Provided entries =>

-- Opening Marker --

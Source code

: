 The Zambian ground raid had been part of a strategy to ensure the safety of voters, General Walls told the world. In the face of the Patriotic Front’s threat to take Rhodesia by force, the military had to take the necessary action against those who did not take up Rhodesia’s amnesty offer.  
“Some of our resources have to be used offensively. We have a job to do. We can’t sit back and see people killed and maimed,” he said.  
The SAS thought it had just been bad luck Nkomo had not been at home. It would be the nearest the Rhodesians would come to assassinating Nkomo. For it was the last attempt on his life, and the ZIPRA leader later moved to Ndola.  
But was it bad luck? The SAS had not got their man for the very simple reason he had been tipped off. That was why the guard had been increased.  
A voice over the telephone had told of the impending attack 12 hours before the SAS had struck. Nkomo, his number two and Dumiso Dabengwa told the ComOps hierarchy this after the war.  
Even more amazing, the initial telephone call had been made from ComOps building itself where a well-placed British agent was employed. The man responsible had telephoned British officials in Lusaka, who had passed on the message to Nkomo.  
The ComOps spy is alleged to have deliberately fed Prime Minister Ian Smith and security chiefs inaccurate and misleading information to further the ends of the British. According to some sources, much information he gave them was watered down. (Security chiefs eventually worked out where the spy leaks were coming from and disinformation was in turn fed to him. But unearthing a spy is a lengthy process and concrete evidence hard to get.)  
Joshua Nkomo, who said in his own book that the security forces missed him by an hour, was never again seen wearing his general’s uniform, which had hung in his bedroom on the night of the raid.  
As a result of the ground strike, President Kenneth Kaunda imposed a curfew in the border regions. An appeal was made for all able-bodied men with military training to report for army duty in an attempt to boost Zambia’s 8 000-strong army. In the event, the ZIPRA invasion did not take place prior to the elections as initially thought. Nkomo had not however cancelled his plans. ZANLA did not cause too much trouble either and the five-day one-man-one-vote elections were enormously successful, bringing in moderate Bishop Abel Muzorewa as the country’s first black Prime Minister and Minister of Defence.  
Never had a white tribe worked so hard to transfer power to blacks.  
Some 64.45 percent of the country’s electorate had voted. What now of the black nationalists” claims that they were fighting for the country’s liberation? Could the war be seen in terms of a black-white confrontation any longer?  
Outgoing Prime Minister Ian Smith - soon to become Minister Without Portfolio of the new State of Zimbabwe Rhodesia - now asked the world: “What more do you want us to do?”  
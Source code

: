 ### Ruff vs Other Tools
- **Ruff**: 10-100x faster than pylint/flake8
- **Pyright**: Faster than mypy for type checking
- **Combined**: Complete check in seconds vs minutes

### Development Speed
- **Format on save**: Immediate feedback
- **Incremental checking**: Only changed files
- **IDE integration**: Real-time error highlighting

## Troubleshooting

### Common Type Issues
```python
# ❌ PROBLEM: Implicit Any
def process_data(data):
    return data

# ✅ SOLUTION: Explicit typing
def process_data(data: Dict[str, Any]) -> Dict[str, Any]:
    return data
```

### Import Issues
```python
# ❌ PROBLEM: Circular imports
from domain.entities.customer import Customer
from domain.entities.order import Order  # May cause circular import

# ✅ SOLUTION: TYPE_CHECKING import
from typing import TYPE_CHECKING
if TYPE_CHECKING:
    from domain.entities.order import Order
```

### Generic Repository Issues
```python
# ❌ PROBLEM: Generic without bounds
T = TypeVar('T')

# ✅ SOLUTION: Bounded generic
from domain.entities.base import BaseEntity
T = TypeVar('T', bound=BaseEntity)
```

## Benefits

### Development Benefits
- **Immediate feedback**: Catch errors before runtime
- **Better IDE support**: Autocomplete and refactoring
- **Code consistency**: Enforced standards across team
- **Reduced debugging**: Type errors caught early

-- Closing Marker --

How to complete this task => Scan the records for the string "Ruff" and report each line where it occurs.

Worked solution =>
: ### Ruff vs Other Tools
- **Ruff**: 10-100x faster than pylint/flake8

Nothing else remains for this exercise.